Home Amazon’s ‘Betas’: The Show That Could Be A ‘Cheers’ For Silicon Valley

Amazon’s ‘Betas’: The Show That Could Be A ‘Cheers’ For Silicon Valley

Over time, great cities tend to inspire their own iconic comedies: New York’s Seinfeld. Boston’s Cheers. It’s Always Sunny in Philadelphia. Now Betas is the show that could put Silicon Valley on the comedy map – but only if you help.

Betas is one of the eight comedy pilots that Amazon has been featuring on its Instant Video page. If enough voters back Betas – or any of the other comedies – then Amazon will greenlight its development into a full-fledged original series, taking on shows like House of Cards and Lilyhammer on Netflix.

Betas = Heart, Surrealism And Desperation

To its credit, Betas integrates much of what made 1980s comedies great – heart, a touch of implausibility that borders on surrealism – and swirls it all together with the desperation and ambition of the Silicon Valley feeding frenzy. For many entrepreneurs, the right handshake seems to be all that separates them from poverty or untold riches, a cruelty that can instantly reduce months of work to ashes. Chasing that dream is frustrating. And funny.

Betas reminds us that Silicon Valley has become high school writ large: geeks may be the new jocks, but the popular kids still have all the money and dweebs are still dweebs. And owning all the toys is still the high score.

Betas begins in the sort of community workspace many techies could imagine working in, if they weren’t, you know, working: Employees chase each other around with Nerf guns, others grind Cheetos into their keyboards. “Nash,” the neurotic, socially inhibited engineer played by Karan Soni, can’t take it. He freaks out and hides in one of the telephone booths the workspace has put against the wall, a quasi-ironic homage to older technology. Nash, despondent, tells his company’s founder, Trey (Joe Dinicol), that the latest build of their Highlight-like social discovery app, BRB, bricked the phone.

“Who cares? Investors are making investments from napkin sketches made by high school dropouts!” Trey responds.

“I don’t make napkin sketches!” Nash wails.

The plot of the pilot revolves around a meeting that Trey is convinced BRB needs with George Murchison (Ed Begley, Jr.), who plays electric flute with Moby and slices his own “Ferrari of trout” with an Asian shortsword. Part of the reason is one-upping the team behind “Valet Me,” a parking app whose sudden success makes the douche bag developers instant stars. Trey is convinced that the when Murchison hears BRB’s pitch, he’ll invest – and talks his way into Murchison’s home using “Larry Page” as an alias.

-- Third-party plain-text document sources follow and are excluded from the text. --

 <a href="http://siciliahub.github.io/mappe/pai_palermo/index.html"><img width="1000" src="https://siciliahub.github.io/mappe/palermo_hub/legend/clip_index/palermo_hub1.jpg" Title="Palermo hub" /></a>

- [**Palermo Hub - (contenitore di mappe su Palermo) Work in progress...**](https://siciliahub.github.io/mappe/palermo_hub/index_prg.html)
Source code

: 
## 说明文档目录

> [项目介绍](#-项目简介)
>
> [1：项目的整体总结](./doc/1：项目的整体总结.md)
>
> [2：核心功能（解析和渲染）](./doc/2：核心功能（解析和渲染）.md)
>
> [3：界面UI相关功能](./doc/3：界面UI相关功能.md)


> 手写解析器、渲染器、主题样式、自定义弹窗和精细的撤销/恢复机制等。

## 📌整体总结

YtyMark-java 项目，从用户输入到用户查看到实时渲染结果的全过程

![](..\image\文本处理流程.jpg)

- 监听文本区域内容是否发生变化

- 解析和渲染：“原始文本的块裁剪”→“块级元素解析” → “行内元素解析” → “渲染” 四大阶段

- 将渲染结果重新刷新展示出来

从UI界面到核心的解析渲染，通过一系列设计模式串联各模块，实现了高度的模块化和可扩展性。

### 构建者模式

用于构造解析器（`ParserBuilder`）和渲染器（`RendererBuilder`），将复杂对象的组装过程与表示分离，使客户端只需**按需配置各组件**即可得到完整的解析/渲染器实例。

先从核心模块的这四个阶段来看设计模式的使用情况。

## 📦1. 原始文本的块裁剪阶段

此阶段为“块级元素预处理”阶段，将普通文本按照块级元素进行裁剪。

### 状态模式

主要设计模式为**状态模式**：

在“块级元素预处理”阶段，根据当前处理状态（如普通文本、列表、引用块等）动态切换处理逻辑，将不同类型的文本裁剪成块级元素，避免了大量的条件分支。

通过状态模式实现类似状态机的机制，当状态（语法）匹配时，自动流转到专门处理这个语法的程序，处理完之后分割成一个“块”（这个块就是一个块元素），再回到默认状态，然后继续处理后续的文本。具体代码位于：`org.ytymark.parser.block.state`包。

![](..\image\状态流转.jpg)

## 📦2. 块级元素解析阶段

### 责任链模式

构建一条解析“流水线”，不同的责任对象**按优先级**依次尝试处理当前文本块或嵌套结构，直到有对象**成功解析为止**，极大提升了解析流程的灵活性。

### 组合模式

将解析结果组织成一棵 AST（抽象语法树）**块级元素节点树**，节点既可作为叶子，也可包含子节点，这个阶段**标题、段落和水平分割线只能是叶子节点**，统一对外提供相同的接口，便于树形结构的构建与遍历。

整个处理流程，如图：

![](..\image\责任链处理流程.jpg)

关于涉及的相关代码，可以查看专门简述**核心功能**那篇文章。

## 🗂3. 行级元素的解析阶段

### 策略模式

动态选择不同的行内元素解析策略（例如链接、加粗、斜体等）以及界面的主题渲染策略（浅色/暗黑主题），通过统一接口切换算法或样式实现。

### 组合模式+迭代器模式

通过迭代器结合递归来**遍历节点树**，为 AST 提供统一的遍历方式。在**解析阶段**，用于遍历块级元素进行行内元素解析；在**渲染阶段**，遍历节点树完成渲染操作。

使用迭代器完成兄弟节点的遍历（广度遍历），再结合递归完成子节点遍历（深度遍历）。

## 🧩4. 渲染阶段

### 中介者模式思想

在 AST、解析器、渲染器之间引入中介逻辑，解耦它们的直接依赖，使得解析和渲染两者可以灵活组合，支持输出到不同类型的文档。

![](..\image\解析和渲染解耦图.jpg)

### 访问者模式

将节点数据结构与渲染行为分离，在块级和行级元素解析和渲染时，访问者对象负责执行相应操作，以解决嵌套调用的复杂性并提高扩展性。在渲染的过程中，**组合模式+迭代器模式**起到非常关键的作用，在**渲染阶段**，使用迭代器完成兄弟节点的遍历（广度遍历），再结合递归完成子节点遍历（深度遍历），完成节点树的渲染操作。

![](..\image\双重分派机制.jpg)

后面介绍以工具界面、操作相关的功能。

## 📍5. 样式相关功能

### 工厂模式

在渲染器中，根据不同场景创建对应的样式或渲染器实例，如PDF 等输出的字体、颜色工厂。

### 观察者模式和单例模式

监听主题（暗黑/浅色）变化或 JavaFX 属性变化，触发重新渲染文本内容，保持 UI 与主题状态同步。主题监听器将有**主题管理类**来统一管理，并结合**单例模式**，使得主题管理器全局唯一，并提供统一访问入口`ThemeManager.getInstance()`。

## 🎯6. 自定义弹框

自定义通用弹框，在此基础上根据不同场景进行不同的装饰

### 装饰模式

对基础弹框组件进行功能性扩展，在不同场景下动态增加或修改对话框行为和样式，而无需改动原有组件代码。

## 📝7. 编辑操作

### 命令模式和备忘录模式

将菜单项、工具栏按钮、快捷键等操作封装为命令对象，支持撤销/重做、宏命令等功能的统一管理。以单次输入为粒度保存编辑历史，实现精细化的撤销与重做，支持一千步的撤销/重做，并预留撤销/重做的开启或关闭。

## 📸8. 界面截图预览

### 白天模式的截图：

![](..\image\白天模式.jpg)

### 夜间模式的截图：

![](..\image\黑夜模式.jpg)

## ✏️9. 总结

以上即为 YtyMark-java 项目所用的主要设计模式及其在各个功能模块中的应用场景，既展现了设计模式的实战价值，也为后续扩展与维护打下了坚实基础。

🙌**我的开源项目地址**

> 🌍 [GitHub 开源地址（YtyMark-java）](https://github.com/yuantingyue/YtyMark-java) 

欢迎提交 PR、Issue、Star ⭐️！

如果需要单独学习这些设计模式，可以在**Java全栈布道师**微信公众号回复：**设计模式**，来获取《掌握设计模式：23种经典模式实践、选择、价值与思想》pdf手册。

The other members of the BRB team include Hobbes (Jonathan C. Daly), a bearded, jaded developer whose idea of relaxing is watching Webcam porn at a local laundromat, and Mitchell (Charlie Saxton) a pudgy dweeb whose biggest goal is to talk to Mikki (Maya Erskine), the cool Asian chick who’s looking for just about anything to spark her empty life. “I would never say damp,” Mikki muses. “It makes my vaj seem like the Dagobah system.”

Betas Brings Silicon Valley To Life

Betas may be a scripted comedy, but it feels a hell of a lot more real than Randi Zuckerberg’s reality TV fiasco, Startups: Silicon Valley that debuted last year. Then, a cast of pretty wannabes partied their way from meetup to meeting to hangout to loft party, leaving everyone in Silicon Valley muttering, “What the hell is this?” Startups’ worst crime, however, wasn’t that it was vapid; it was just boring, and we’d seen all the tricks that reality series could throw at us before. It’s hard to fathom how anyone got beyond an episode or two.

(See also Startups Silicon Valley: The Painful Truth Behind A Caricature Of Excess.)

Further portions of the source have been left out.